Maleszynska: What will it take for wide-scale culture change in your industry?

Joachim: I think it's honestly going to take something that's pretty violent, pretty disruptive and probably driven by our climate, most likely a big storm or flood. It is going to be at such a scale that we will no longer find it acceptable to be the way we are today.

If the fires in California are not enough, if the spill in the [Gulf of Mexico] was not enough, if hurricanes Sandy and Katrina and the massive floods in Texas were not enough — I don't know what it is. But there will be an event that will really put the fear of nature in us all and get us to change our attitudes. [This event] will cause us to produce something that has a strong relationship to the earth's metabolism, as opposed to these industrial systems that are the opposite, and even poisonous, on many accounts.

There will be an event that will really put the fear of nature in us all and get us to change our attitudes. [It] will cause us to produce something that has a strong relationship to the earth's metabolism.

Maleszynska: You call your work "Design Against Extinction." That gives this a lot of urgency, especially around implementation. For example, your recent Cooper Hewitt exhibit was about monarch butterflies. How would you do this kind of implementation?
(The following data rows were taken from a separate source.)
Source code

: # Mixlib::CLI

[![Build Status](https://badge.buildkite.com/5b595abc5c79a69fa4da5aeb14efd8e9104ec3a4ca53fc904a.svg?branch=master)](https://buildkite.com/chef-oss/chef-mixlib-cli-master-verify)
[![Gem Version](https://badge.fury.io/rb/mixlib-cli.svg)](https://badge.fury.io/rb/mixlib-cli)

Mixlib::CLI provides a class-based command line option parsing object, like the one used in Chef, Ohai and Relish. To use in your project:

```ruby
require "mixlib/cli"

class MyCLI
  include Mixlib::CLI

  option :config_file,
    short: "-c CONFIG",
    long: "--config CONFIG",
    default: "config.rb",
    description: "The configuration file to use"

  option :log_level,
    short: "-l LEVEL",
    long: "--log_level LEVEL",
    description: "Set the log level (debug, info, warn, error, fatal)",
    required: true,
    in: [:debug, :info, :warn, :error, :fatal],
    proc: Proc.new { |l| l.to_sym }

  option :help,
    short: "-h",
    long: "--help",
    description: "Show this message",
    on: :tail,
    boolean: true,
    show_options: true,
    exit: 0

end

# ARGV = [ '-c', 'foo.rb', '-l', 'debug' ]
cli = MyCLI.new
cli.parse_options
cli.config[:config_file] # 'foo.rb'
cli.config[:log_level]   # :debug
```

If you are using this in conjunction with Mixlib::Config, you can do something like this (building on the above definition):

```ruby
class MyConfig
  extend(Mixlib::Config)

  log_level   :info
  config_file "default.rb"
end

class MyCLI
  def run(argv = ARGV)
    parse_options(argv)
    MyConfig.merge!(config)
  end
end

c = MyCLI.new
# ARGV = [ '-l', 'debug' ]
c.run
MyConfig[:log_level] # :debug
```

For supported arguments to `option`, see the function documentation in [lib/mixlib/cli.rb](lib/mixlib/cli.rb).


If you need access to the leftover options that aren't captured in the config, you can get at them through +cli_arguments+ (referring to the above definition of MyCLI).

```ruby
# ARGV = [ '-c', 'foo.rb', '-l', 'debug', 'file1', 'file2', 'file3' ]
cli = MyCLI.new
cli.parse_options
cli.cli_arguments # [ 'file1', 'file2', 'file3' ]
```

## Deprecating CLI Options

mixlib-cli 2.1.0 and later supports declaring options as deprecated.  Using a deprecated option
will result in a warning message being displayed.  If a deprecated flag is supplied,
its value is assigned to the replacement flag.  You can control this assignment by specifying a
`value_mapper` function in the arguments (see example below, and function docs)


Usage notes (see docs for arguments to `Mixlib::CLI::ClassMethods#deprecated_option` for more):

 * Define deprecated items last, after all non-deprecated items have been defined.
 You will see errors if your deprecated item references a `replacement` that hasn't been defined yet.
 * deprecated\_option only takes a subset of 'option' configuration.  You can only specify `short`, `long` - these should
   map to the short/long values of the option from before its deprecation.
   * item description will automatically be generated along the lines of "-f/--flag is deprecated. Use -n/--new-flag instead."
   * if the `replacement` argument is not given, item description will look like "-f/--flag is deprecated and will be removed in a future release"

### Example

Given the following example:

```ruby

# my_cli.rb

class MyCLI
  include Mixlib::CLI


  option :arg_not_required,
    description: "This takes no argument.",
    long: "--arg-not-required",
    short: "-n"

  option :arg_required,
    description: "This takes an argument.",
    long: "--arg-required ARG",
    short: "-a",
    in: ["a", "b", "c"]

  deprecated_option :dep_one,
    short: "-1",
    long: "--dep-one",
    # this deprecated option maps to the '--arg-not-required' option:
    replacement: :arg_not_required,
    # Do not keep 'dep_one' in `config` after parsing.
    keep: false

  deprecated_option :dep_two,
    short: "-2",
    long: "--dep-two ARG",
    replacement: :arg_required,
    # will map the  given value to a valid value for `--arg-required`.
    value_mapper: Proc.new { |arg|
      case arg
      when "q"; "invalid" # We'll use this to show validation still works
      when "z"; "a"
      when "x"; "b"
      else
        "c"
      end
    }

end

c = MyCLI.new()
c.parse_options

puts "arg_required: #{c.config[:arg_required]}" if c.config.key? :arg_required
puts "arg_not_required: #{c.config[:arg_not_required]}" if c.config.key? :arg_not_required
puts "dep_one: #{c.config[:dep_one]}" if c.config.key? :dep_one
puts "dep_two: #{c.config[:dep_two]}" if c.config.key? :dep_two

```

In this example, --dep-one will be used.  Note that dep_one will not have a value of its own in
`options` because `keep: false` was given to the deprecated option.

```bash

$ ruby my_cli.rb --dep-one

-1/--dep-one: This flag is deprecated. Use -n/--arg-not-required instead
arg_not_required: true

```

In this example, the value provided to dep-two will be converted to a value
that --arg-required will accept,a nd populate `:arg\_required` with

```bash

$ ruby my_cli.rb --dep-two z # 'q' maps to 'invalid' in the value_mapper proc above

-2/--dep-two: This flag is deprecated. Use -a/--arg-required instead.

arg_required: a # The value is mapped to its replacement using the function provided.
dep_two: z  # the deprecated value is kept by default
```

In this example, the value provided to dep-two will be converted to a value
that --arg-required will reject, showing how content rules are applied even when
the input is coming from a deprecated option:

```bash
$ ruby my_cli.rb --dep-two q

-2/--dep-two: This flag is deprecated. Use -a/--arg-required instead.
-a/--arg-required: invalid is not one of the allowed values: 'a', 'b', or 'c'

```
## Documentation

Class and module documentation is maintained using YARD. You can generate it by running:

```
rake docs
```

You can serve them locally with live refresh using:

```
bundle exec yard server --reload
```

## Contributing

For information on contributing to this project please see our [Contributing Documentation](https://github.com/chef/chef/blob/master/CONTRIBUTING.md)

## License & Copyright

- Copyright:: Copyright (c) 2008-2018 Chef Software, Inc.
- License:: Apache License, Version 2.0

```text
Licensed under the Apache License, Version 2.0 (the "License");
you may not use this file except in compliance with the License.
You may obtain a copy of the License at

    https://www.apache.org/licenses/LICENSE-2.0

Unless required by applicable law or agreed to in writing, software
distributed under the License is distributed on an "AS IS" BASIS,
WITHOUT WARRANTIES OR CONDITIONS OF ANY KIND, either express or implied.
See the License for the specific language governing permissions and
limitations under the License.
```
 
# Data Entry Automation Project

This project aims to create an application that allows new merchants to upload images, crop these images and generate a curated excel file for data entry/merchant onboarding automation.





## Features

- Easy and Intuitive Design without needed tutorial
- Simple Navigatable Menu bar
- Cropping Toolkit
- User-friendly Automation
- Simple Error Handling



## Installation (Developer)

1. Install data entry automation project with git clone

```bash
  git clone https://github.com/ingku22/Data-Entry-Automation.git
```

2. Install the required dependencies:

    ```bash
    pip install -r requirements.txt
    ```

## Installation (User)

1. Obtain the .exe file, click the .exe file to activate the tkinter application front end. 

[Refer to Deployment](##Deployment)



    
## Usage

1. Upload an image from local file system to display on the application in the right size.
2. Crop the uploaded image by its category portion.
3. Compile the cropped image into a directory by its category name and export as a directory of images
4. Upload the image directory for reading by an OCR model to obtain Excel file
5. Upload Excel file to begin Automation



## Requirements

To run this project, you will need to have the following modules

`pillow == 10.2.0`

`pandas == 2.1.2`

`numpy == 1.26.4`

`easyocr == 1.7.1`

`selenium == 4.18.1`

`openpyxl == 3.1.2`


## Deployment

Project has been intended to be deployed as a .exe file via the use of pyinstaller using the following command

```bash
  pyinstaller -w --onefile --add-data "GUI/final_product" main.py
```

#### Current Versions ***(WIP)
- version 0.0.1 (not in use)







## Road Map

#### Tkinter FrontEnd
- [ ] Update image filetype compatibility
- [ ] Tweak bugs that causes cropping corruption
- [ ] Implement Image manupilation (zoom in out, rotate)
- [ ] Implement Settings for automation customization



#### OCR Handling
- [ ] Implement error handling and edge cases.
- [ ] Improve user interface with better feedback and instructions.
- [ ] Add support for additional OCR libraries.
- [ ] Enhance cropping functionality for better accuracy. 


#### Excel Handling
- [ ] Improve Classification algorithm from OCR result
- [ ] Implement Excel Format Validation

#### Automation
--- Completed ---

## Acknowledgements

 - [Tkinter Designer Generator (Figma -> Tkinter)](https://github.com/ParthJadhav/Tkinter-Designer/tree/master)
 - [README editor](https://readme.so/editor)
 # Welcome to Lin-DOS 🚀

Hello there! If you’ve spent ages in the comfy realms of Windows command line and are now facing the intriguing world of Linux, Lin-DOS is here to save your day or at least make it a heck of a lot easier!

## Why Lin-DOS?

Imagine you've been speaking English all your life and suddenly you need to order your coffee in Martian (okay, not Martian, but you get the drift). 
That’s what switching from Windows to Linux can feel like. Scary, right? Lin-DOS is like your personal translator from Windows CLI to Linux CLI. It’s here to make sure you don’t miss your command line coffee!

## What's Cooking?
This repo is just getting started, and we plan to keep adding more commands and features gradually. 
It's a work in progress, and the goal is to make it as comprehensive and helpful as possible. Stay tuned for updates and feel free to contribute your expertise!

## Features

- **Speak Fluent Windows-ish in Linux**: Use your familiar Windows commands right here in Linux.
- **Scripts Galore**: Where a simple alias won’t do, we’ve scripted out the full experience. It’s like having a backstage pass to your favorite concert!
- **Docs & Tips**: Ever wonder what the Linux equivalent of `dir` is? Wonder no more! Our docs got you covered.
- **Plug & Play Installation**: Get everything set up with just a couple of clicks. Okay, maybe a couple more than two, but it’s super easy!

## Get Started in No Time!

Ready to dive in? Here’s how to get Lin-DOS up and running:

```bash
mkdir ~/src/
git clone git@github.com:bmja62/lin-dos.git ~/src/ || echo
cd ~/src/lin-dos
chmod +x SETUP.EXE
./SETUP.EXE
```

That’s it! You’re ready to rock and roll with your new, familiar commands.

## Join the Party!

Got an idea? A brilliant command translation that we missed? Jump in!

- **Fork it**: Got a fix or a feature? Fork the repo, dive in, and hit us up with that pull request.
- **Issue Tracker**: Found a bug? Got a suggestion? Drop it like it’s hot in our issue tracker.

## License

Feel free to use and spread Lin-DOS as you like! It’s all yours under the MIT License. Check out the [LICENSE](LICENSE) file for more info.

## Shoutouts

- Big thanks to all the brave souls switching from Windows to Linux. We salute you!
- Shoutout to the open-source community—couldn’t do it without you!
Joachim: We did our research project on monarchs [for] over two years and involved people in entomology, in chemistry and in material science. We engineered a type of concrete that sequesters fly ash, [which] also has a very low embodied energy value, compared to other kinds of concrete. It has a system that helps absorb carbon, it’s lightweight, it's structural, it's fireproof and the geometry is articulated to deal with the lifecycle of this precious butterfly. It allows for things such as mud baths, areas for fungi and mosses, areas for caterpillar activity and other zones for respite. 

So, we really designed not only in the material itself, but the geometry and form of this kind of concrete can be assembled in a modular fashion to go on the sides of buildings to create a vertical sanctuary for monarchs. It is a semi-porous system so they don't stay there forever. It's meant to be accessible and safe, like a weigh station for butterflies to just get a moment to lay some eggs, eat some food or pollinate flowers, and then go about their lives. 

Building habitat for monarchs is one of the major initiatives in the Butterfly Conservation Society of North America. So the idea [is] we introduce it into a city, especially a city where monarchs are native, and we create a biodiverse environment. It's giving the monarch a chance, as well as all other organisms, flora and fauna alike.

The above Q&A is an edited excerpt from the Bard MBA’s July 17 The Impact Report podcast. The Impact Report brings together students and faculty in Bard’s MBA in Sustainability program with leaders in business, sustainability and social entrepreneurship.